WORK INSTRUCTION - Locate the line that contains "1. PV information". Copy it and every following line through the end of the records, exactly, and include nothing else.

Start of STUDY MATERIAL

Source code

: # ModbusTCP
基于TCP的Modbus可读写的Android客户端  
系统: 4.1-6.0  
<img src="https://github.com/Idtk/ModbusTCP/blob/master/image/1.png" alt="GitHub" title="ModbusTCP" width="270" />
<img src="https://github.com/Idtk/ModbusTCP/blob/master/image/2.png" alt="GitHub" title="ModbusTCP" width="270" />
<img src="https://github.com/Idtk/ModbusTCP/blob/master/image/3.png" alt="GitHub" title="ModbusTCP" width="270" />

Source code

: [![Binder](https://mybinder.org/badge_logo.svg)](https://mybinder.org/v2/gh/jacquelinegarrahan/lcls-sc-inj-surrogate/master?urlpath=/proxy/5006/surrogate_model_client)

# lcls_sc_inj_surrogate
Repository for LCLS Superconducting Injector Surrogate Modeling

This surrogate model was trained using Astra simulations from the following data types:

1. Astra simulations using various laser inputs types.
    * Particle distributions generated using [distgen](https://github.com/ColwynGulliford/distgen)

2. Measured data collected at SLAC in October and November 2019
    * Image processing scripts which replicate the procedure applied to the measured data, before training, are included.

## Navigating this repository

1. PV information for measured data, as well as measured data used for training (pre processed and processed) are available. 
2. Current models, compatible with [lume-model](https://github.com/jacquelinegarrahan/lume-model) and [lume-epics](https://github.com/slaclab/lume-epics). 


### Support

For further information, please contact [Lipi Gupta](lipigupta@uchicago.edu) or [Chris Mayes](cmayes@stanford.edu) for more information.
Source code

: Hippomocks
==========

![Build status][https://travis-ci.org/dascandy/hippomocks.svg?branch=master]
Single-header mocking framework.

End of STUDY MATERIAL

REPLY TO THE TASK -
1. PV information for measured data, as well as measured data used for training (pre processed and processed) are available. 
2. Current models, compatible with [lume-model](https://github.com/jacquelinegarrahan/lume-model) and [lume-epics](https://github.com/slaclab/lume-epics). 


### Support

For further information, please contact [Lipi Gupta](lipigupta@uchicago.edu) or [Chris Mayes](cmayes@stanford.edu) for more information.
Source code

: Hippomocks
==========

![Build status][https://travis-ci.org/dascandy/hippomocks.svg?branch=master]
Single-header mocking framework.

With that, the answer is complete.